Pursuant to the Credit Agreement, dated July 26, 2023 (the “Credit Agreement”), by and among Harmony Biosciences Holdings, Inc. (the “Company”), the lenders party thereto and JPMorgan Chase Bank, N.A., as administrative agent (the “Administrative Agent”), the Company maintains an existing senior secured term loan (the “Existing Term Loan”) (i) with an outstanding aggregate principal amount as of September 21, 2023 of $185 million, (ii) that bears interest at a per annum rate equal to, at the Company’s option, (x) a base rate plus a specified margin ranging from 2.50% to 3.00%, based on the Company’s senior secured net leverage ratio or (y) Term SOFR plus a credit spread adjustment of 0.10% plus a specified margin ranging from 3.50% to 4.00%, based on the Company’s senior secured net leverage ratio and (iii) that matures on July 26, 2028.

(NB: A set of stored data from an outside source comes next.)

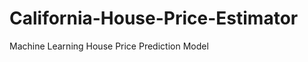 # California-House-Price-Estimator
Machine Learning House Price Prediction Model                                                  
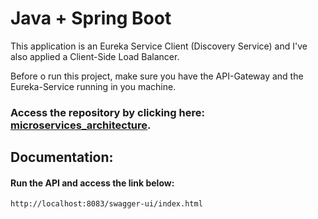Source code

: # Java + Spring Boot

This application is an Eureka Service Client (Discovery Service) and I've also applied a Client-Side Load Balancer.

Before o run this project, make sure you have the API-Gateway and the Eureka-Service running in you machine.

### Access the repository by clicking here:  <a href="https://github.com/emersonope/microservices_architecture-" target="_blank" rel="noopener noreferrer">microservices_architecture</a>.</p>

## Documentation:
#### Run the API and access the link below:
``http://localhost:8083/swagger-ui/index.html``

On September 21, 2023 (the “Closing Date”), the Company, as borrower, entered into the First Incremental Amendment (the “First Incremental Amendment”) with the Administrative Agent and Bank of America, N.A., as incremental lender. The First Incremental Amendment provides for an incremental senior secured term loan (the “Incremental Term Loan”) in an aggregate principal amount of $15 million that was advanced on the Closing Date. The proceeds of the Incremental Term Loan were used to pay transaction fees and expenses in connection with the First Incremental Amendment and otherwise will be used for general corporate purposes.
The First Incremental Amendment amends the Credit Agreement and provides that the Incremental Term Loan will have identical terms as the Existing Term Loan. In addition, on the Closing Date the Company paid an upfront fee of 0.50% of the aggregate principal amount of the Incremental Term Loan.
Except as amended by the First Incremental Amendment, the remaining terms of the Credit Agreement remain in full force and effect.
The foregoing descriptions of the First Incremental Amendment do not purport to be complete and are qualified in their entirety by reference to the full text of the First Incremental Amendment, a copy of which is filed as Exhibit 10.1 to this Current Report on Form 8-K and is incorporated herein by reference.
Item 9.01. Financial Statements and Exhibits.
(d) Exhibits.
Exhibit |
| |
No. | Description | |
10.1* | ||
104 | Cover Page Interactive Data File (embedded within the Inline XBRL document). |
SIGNATURES
Pursuant to the requirements of the Securities Exchange Act of 1934, the registrant has duly caused this report to be signed on its behalf by the undersigned hereunto duly authorized.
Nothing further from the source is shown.